From the first line to the last, retype the records exactly and skip the pictures.
+ + + + + + +
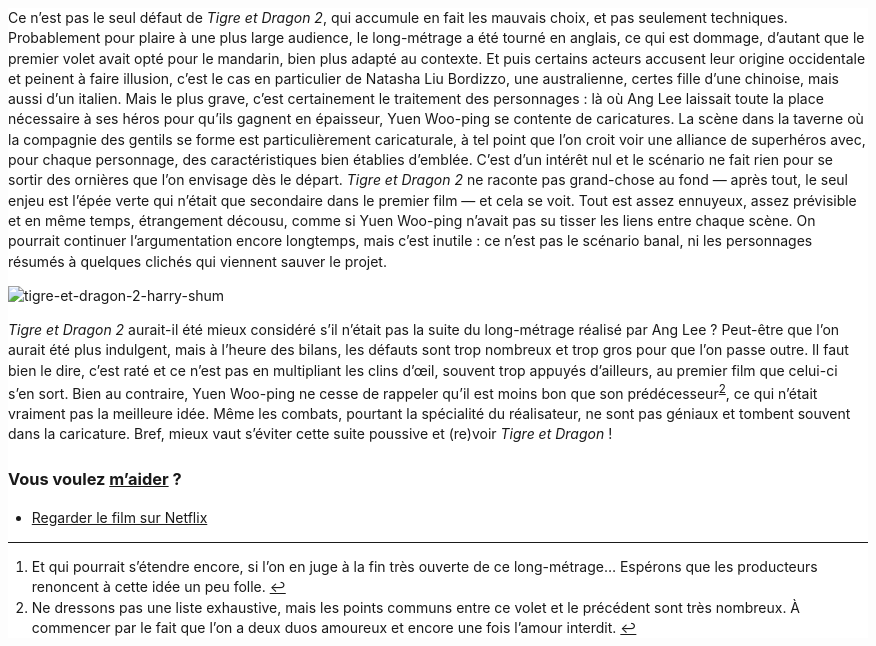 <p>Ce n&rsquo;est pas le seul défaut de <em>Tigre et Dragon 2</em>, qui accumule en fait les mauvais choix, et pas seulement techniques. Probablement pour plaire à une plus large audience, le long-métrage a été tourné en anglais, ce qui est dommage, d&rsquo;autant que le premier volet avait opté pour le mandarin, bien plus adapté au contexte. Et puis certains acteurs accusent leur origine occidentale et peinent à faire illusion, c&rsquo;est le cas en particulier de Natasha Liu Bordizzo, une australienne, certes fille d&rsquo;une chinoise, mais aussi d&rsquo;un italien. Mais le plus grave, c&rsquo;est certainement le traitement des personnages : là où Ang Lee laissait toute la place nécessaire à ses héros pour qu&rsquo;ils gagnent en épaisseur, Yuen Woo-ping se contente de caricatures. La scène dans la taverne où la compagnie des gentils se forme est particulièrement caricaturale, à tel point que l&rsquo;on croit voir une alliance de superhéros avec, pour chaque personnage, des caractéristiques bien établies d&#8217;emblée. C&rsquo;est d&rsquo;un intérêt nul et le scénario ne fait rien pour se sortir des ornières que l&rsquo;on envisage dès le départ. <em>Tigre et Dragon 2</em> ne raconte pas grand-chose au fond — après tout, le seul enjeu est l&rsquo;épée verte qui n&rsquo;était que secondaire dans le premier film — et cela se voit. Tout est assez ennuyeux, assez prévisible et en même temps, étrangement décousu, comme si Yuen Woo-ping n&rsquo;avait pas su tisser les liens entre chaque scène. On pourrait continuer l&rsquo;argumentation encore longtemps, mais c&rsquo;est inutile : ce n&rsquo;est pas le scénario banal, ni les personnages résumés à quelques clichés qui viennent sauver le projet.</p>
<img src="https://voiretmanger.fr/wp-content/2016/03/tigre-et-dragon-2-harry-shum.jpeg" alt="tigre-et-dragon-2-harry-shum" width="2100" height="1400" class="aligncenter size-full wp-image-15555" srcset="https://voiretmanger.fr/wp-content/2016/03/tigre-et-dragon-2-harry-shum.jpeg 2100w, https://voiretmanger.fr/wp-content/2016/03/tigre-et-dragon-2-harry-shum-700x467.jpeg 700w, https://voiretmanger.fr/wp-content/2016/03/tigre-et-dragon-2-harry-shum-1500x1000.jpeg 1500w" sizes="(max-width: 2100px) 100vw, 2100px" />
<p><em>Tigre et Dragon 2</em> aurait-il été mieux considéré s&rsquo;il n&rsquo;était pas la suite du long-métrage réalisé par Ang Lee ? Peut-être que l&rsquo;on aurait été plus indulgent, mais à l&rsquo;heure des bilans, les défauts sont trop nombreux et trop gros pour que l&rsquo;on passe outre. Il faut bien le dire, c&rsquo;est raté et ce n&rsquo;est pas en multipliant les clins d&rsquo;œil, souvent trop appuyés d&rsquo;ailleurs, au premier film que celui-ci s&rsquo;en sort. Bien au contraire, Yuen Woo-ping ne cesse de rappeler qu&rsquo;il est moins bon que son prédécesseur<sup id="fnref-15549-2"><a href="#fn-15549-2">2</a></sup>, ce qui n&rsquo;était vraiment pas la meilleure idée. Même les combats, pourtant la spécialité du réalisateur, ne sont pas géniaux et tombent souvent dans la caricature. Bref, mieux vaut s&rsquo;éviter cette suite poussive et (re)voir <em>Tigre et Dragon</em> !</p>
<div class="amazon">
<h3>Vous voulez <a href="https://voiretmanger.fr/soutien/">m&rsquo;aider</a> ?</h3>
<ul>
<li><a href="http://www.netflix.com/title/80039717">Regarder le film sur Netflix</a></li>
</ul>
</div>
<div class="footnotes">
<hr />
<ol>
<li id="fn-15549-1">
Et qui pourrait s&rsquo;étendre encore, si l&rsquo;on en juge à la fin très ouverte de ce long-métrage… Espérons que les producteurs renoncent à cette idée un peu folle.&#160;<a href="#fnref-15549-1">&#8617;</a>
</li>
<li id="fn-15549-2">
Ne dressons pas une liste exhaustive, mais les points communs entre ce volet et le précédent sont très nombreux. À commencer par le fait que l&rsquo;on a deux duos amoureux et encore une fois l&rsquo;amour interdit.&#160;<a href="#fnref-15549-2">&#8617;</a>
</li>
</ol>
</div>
+ + + + + + +
| RESULT BELOW |
 <p>Ce n&rsquo;est pas le seul défaut de <em>Tigre et Dragon 2</em>, qui accumule en fait les mauvais choix, et pas seulement techniques. Probablement pour plaire à une plus large audience, le long-métrage a été tourné en anglais, ce qui est dommage, d&rsquo;autant que le premier volet avait opté pour le mandarin, bien plus adapté au contexte. Et puis certains acteurs accusent leur origine occidentale et peinent à faire illusion, c&rsquo;est le cas en particulier de Natasha Liu Bordizzo, une australienne, certes fille d&rsquo;une chinoise, mais aussi d&rsquo;un italien. Mais le plus grave, c&rsquo;est certainement le traitement des personnages : là où Ang Lee laissait toute la place nécessaire à ses héros pour qu&rsquo;ils gagnent en épaisseur, Yuen Woo-ping se contente de caricatures. La scène dans la taverne où la compagnie des gentils se forme est particulièrement caricaturale, à tel point que l&rsquo;on croit voir une alliance de superhéros avec, pour chaque personnage, des caractéristiques bien établies d&#8217;emblée. C&rsquo;est d&rsquo;un intérêt nul et le scénario ne fait rien pour se sortir des ornières que l&rsquo;on envisage dès le départ. <em>Tigre et Dragon 2</em> ne raconte pas grand-chose au fond — après tout, le seul enjeu est l&rsquo;épée verte qui n&rsquo;était que secondaire dans le premier film — et cela se voit. Tout est assez ennuyeux, assez prévisible et en même temps, étrangement décousu, comme si Yuen Woo-ping n&rsquo;avait pas su tisser les liens entre chaque scène. On pourrait continuer l&rsquo;argumentation encore longtemps, mais c&rsquo;est inutile : ce n&rsquo;est pas le scénario banal, ni les personnages résumés à quelques clichés qui viennent sauver le projet.</p>
<img src="https://voiretmanger.fr/wp-content/2016/03/tigre-et-dragon-2-harry-shum.jpeg" alt="tigre-et-dragon-2-harry-shum" width="2100" height="1400" class="aligncenter size-full wp-image-15555" srcset="https://voiretmanger.fr/wp-content/2016/03/tigre-et-dragon-2-harry-shum.jpeg 2100w, https://voiretmanger.fr/wp-content/2016/03/tigre-et-dragon-2-harry-shum-700x467.jpeg 700w, https://voiretmanger.fr/wp-content/2016/03/tigre-et-dragon-2-harry-shum-1500x1000.jpeg 1500w" sizes="(max-width: 2100px) 100vw, 2100px" />
<p><em>Tigre et Dragon 2</em> aurait-il été mieux considéré s&rsquo;il n&rsquo;était pas la suite du long-métrage réalisé par Ang Lee ? Peut-être que l&rsquo;on aurait été plus indulgent, mais à l&rsquo;heure des bilans, les défauts sont trop nombreux et trop gros pour que l&rsquo;on passe outre. Il faut bien le dire, c&rsquo;est raté et ce n&rsquo;est pas en multipliant les clins d&rsquo;œil, souvent trop appuyés d&rsquo;ailleurs, au premier film que celui-ci s&rsquo;en sort. Bien au contraire, Yuen Woo-ping ne cesse de rappeler qu&rsquo;il est moins bon que son prédécesseur<sup id="fnref-15549-2"><a href="#fn-15549-2">2</a></sup>, ce qui n&rsquo;était vraiment pas la meilleure idée. Même les combats, pourtant la spécialité du réalisateur, ne sont pas géniaux et tombent souvent dans la caricature. Bref, mieux vaut s&rsquo;éviter cette suite poussive et (re)voir <em>Tigre et Dragon</em> !</p>
<div class="amazon">
<h3>Vous voulez <a href="https://voiretmanger.fr/soutien/">m&rsquo;aider</a> ?</h3>
<ul>
<li><a href="http://www.netflix.com/title/80039717">Regarder le film sur Netflix</a></li>
</ul>
</div>
<div class="footnotes">
<hr />
<ol>
<li id="fn-15549-1">
Et qui pourrait s&rsquo;étendre encore, si l&rsquo;on en juge à la fin très ouverte de ce long-métrage… Espérons que les producteurs renoncent à cette idée un peu folle.&#160;<a href="#fnref-15549-1">&#8617;</a>
</li>
<li id="fn-15549-2">
Ne dressons pas une liste exhaustive, mais les points communs entre ce volet et le précédent sont très nombreux. À commencer par le fait que l&rsquo;on a deux duos amoureux et encore une fois l&rsquo;amour interdit.&#160;<a href="#fnref-15549-2">&#8617;</a>
</li>
</ol>
</div>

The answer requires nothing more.